There is much in the Catholic press these days about a revision of the translation of the Mass in English, which was recently approved by the American bishops over a protest by a minority of the bishops present. I am reminded of the idiom about “buying a pig in a poke.” The expression has been around in English since at least the 14th century and mention was made of it in the book “Five Hundredth Good Pointes of Husbandrie” by Thomas Tusser in 1580. As described there, one tried to put into a small bag a cat or small animal and try to pass it off as a small pig, saying to the buyer that if he opened the bag before he got it home, he’d surely lose the pig because it would run away, being frisky and all, and once out of the bag the buyer could lose the pig. It would not be safe to open until he got home when the buyer would discover there was no pig in the bag.
The revision is explained as having become necessary because the Latin text of the Roman Missal has been revised and therefore a revision of the English (especially the Eucharistic Prayers I-IV, which have been in use for the U.S. since 1973) was considered in order. The Eucharistic Prayers for Masses of Reconciliation were added in 1974, and since 1985 we have been praying the prayers we are currently using, based on the 2nd Typical Edition of the Roman Missal. In 2002 the 3rd Typical Edition of the Roman Missal was approved for use by Pope John Paul II. It is that 3rd Typical Edition that is now being translated into English.
However, the guidelines for translation have been radically changed because of the institution of a group known as Vox Clara (literally, “clear voice”), which was established by Rome to oversee all English translations of the Mass worldwide in 2002. Before this the International Committee on English in the Liturgy (ICEL) had been responsible, with considerable input from local or regional bishops of a given language group. In the case of the U.S. the earlier translation adopted what was called “dynamic equivalency” in translating these Latin texts. The intention was that they not be slavishly literal, but would capture the meaning of the Latin in suitable English expression. Anyone who has ever translated anything from one language to another knows how difficult it can be to find suitable English for foreign expressions. Imagine then the difficulty of translating Latin, which very few speak people speak within the Church (let alone without) into modern English.

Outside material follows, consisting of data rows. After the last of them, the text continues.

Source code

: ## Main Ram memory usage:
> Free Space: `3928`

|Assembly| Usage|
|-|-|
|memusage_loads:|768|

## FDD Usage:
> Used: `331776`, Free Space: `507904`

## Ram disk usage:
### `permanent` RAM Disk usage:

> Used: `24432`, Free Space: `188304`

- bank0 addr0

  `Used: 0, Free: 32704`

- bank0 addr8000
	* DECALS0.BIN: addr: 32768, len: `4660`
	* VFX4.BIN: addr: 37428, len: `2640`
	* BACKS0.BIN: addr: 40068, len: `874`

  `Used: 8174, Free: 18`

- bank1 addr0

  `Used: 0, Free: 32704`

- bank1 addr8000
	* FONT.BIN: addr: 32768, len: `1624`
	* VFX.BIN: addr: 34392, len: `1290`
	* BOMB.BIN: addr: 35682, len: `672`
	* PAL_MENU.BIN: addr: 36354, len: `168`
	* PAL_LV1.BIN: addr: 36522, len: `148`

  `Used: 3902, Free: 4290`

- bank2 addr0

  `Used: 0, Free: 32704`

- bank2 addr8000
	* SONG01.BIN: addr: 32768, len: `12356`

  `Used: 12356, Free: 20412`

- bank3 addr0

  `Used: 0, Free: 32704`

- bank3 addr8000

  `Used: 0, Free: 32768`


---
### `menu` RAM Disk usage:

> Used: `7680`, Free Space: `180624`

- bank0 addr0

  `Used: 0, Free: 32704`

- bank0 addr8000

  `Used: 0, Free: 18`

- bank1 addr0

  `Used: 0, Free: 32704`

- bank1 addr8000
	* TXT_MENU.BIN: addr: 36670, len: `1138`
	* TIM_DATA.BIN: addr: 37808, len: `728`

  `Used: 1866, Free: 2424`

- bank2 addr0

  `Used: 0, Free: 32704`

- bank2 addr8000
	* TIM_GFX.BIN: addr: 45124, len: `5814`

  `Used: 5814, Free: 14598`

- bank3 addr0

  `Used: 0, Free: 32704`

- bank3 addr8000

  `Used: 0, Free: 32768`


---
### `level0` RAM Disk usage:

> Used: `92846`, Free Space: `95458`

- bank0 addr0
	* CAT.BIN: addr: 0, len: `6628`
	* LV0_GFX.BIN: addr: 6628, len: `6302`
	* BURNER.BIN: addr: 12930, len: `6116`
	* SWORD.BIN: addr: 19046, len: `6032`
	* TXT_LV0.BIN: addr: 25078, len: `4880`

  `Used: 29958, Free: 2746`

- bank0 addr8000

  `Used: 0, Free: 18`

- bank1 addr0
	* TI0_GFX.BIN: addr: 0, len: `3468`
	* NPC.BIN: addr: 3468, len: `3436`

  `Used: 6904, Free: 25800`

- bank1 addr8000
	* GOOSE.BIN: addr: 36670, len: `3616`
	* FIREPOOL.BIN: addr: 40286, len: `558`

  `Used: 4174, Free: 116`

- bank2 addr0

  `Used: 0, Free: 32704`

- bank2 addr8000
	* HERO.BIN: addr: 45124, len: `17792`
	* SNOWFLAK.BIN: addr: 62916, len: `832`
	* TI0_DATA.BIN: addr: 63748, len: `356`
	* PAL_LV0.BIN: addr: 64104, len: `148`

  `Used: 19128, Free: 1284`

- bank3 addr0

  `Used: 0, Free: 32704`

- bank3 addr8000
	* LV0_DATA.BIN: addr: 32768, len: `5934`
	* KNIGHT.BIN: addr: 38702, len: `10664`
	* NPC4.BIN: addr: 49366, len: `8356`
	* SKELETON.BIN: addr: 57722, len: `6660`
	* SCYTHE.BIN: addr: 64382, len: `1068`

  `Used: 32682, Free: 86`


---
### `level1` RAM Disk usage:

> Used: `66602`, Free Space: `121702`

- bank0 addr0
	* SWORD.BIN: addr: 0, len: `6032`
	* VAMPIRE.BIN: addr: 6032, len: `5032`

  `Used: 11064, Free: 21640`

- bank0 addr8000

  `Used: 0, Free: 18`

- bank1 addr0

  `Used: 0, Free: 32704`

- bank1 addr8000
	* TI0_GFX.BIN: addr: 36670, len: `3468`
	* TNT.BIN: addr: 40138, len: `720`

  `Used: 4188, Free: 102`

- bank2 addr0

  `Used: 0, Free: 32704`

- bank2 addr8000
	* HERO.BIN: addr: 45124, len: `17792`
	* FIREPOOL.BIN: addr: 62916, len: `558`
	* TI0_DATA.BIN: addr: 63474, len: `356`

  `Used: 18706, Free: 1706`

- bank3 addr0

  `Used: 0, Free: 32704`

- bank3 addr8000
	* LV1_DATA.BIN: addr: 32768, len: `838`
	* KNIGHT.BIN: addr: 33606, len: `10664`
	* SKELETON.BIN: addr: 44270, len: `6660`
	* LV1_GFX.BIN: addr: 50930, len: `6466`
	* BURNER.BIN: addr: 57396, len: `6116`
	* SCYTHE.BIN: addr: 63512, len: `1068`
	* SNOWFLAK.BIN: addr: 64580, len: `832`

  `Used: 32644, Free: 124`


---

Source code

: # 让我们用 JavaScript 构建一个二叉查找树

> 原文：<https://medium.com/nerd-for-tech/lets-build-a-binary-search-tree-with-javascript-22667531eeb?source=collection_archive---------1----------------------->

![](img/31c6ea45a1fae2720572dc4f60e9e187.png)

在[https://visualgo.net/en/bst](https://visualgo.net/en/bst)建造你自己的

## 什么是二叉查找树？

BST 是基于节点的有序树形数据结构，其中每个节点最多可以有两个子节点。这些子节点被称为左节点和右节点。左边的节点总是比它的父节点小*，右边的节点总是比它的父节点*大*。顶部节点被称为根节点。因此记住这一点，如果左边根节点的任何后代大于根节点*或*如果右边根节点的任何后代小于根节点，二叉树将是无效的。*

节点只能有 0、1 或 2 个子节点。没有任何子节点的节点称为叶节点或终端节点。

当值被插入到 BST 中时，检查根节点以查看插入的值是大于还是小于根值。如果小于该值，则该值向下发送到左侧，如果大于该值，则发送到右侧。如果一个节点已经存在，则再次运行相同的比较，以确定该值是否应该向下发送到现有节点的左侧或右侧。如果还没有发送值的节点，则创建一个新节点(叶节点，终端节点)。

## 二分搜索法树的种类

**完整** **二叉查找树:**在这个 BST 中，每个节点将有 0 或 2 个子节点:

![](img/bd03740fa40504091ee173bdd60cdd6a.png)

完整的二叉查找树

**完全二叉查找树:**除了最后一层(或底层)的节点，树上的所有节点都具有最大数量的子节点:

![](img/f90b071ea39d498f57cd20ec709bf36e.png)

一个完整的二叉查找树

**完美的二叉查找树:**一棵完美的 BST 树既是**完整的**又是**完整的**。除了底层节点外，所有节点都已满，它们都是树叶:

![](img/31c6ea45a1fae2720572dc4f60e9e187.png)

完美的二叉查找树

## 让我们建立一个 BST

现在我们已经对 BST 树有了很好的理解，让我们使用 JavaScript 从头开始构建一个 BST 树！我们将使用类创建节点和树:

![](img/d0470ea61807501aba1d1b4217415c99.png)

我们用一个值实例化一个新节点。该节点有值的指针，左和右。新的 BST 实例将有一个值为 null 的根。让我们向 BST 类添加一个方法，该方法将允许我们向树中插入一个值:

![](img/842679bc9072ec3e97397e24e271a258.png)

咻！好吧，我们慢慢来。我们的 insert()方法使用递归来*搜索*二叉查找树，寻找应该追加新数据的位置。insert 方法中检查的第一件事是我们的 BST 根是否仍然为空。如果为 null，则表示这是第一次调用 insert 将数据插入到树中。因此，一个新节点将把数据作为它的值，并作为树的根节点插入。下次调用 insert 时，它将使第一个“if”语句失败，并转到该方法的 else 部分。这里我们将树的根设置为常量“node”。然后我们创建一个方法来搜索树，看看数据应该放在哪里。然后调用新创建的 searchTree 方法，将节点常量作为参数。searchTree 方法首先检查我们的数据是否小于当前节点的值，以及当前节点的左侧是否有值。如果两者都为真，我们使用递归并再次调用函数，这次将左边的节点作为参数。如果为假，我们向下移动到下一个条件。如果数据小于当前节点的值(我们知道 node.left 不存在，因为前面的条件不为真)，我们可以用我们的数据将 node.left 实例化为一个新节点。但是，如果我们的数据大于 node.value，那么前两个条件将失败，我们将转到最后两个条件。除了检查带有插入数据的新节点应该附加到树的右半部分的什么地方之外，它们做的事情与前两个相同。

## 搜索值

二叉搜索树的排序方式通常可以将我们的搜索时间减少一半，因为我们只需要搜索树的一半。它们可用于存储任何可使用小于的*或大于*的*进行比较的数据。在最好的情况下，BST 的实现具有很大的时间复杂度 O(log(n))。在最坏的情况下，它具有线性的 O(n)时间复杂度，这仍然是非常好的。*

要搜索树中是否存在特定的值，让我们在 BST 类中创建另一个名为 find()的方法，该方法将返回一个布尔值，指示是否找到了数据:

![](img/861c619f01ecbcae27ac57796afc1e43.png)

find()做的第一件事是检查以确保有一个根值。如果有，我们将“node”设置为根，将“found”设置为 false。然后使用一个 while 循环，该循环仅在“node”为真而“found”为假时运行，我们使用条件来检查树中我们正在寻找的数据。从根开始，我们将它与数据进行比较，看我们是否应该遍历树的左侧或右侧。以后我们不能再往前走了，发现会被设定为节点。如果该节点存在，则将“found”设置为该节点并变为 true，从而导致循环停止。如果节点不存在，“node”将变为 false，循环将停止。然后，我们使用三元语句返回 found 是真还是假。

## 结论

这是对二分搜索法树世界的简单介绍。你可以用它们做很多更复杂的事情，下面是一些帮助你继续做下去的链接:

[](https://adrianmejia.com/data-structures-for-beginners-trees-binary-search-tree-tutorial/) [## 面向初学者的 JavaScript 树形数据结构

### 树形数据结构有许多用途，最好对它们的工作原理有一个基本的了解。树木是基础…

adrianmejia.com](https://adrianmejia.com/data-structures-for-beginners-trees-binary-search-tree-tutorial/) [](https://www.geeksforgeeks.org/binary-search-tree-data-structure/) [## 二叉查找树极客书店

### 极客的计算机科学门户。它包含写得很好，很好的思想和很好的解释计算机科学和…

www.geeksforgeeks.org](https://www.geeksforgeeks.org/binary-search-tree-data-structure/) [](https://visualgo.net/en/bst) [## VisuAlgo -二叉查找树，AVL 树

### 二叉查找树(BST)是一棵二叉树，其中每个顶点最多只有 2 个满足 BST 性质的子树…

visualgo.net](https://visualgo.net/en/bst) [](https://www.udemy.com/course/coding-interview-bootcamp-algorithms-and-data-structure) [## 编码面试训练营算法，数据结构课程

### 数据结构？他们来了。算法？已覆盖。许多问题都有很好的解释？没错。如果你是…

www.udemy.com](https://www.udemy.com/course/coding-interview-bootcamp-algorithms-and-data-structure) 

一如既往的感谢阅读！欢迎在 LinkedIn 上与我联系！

In fact the Congregation for Divine Worship and the Discipline of the Sacraments issued a decree in 2001 called Liturgiam Authenticam which issued instructions for how Latin texts were to be translated into vernacular languages. This document took the authority away from the U.S. bishops and gave it to the Roman approved and staffed Vox Clara for final approval of all English language texts. The group responsible for these texts is headed by a bishop from Spain. It has some English language bishops and other members, but it remains under the firm and uncompromising hand of Rome. It’s a great mystery to me how a group of non-native English speakers passes final judgment on what our English version will be.
Liturgiam Authenticam insists upon fidelity to the Latin text: “Every word and concept presented in an original text must be fully accounted for within a translation, even when the language into which the text is being translated must be pushed beyond its normal limits of expression to do so.”
Specifically, it discourages “inclusive language” to avoid gender-specific terms as well as language considered less offensive to groups such as Jews, where such measures depart from the literal meaning of the text. Now this document was issued by Cardinal Francis Arinze, who is from Nigeria. He became a Christian at the age of nine and a bishop at the age of 32. He was appointed to his positions in Rome by Pope John Paul II.
Liturgiam Authenticam says further: “It is unnecessary and inappropriate to alter biblical or liturgical texts simply because some might take offense at their wording, as for example in some biblical passages that have sometimes incorrectly been criticized as depicting the Jewish people in an unfavorable light. Such misunderstandings are rightly dispelled by proper catechesis rather than by unwarranted interventions upon the text itself. If a given liturgical text is seen to require change in order to avoid misunderstandings of this nature, such a change lies within the competence of the supreme authority of the church and not of the translator.” (p. 60) That would be true if everyone praying these texts were in possession of theological degrees. But the plain and simple fact is that most people are not that well versed in what we believe and what we don’t. The thrust of this instruction is to say the hell with anybody who wants to prevent needless sexism or chauvinism in the texts we use at Mass. God is a male and that’s the end of that! Rome has spoken; case is closed (Roma locutus est; causa finita est).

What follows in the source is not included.